> Given information:
────────────────────────────────────────

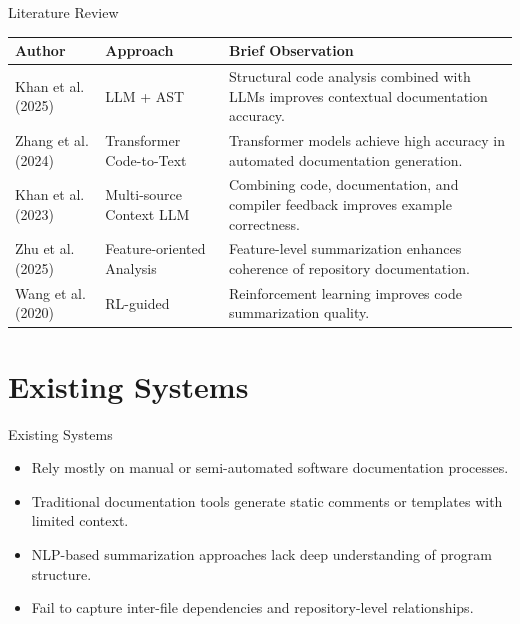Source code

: \documentclass{beamer}
\begin{document}
\begin{frame}{Literature Review}

\begin{tabular}{|p{1.8cm}|p{2.2cm}|p{6.2cm}|}
\hline
\textbf{Author} & \textbf{Approach} & \textbf{Brief Observation} \\
\hline

Khan et al. (2025) &
LLM + AST &
Structural code analysis combined with LLMs improves contextual documentation accuracy. \\
\hline

Zhang et al. (2024) &
Transformer Code-to-Text &
Transformer models achieve high accuracy in automated documentation generation. \\
\hline

Khan et al. (2023) &
Multi-source Context LLM &
Combining code, documentation, and compiler feedback improves example correctness. \\
\hline

Zhu et al. (2025) &
Feature-oriented Analysis &
Feature-level summarization enhances coherence of repository documentation. \\
\hline

Wang et al. (2020) &
RL-guided &
Reinforcement learning improves code summarization quality. \\
\hline

\end{tabular}





\end{frame}


\section{Existing Systems}

\begin{frame}{Existing Systems}
\begin{itemize}
\justifying
\item Rely mostly on manual or semi-automated software documentation processes.
\item Traditional documentation tools generate static comments or templates with limited context.
\item NLP-based summarization approaches lack deep understanding of program structure.
\item Fail to capture inter-file dependencies and repository-level relationships.

\end{itemize}
\end{frame}
\end{document}
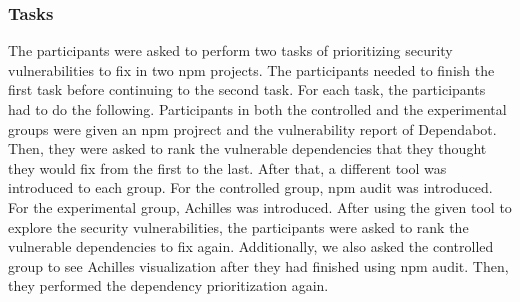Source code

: \documentclass[conference]{IEEEtran}
\begin{document}
	
	
	
	\subsubsection{Tasks} 
	The participants were asked to perform two tasks of prioritizing security vulnerabilities to fix in two npm projects. The participants needed to finish the first task before continuing to the second task.
	For each task, the participants had to do the following. Participants in both the controlled and the experimental groups were given an npm projrect and the vulnerability report of Dependabot. Then, they were asked to rank the vulnerable dependencies that they thought they would fix from the first to the last. After that, a different tool was introduced to each group. For the controlled group, npm audit was introduced. For the experimental group, Achilles was introduced. After using the given tool to explore the security vulnerabilities, the participants were asked to rank the vulnerable dependencies to fix again. 
	Additionally, we also asked the controlled group to see Achilles visualization after they had finished using npm audit. Then, they performed the dependency prioritization again.
	
\end{document}
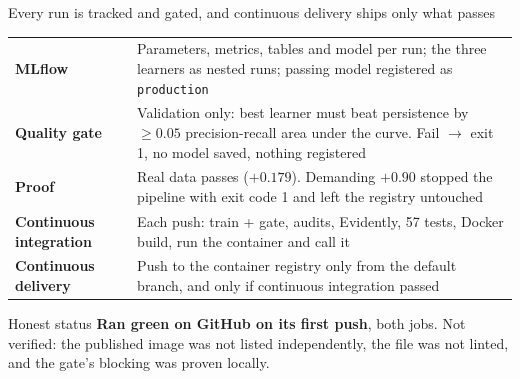 \documentclass[aspectratio=169,11pt]{beamer}
\newcommand{\code}[1]{\texttt{#1}}
\begin{document}
\begin{frame}{Every run is tracked and gated, and continuous delivery ships only what passes}
  \footnotesize
  \begin{tabular}{@{}>{\raggedright\arraybackslash}p{3.4cm}>{\raggedright\arraybackslash}p{9.8cm}@{}}
    \toprule
    \textbf{MLflow} & Parameters, metrics, tables and model per run; the three learners as nested runs; passing model registered as \code{production} \\
    \textbf{Quality gate} & Validation only: best learner must beat persistence by $\ge 0.05$ precision-recall area under the curve. Fail $\to$ exit 1, no model saved, nothing registered \\
    \textbf{Proof} & Real data passes ($+0.179$). Demanding $+0.90$ stopped the pipeline with exit code 1 and left the registry untouched \\
    \textbf{Continuous integration} & Each push: train + gate, audits, Evidently, 57 tests, Docker build, run the container and call it \\
    \textbf{Continuous delivery} & Push to the container registry only from the default branch, and only if continuous integration passed \\
    \bottomrule
  \end{tabular}
  \vspace{6pt}
  \begin{alertblock}{Honest status}
    \small \textbf{Ran green on GitHub on its first push}, both jobs. Not verified: the published image was not listed independently, the file was not linted, and the gate's blocking was proven locally.
  \end{alertblock}
\end{frame}
\end{document}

────────────────────────────────────────

> What the exercise asks: Please go through the data and copy each line containing the word "begin".

> Answer space:
\begin{document}
\begin{frame}{Literature Review}
\begin{tabular}{|p{1.8cm}|p{2.2cm}|p{6.2cm}|}
\begin{frame}{Existing Systems}
\begin{itemize}
\begin{document}
\begin{document}
\begin{frame}{Every run is tracked and gated, and continuous delivery ships only what passes}
  \begin{tabular}{@{}>{\raggedright\arraybackslash}p{3.4cm}>{\raggedright\arraybackslash}p{9.8cm}@{}}
  \begin{alertblock}{Honest status}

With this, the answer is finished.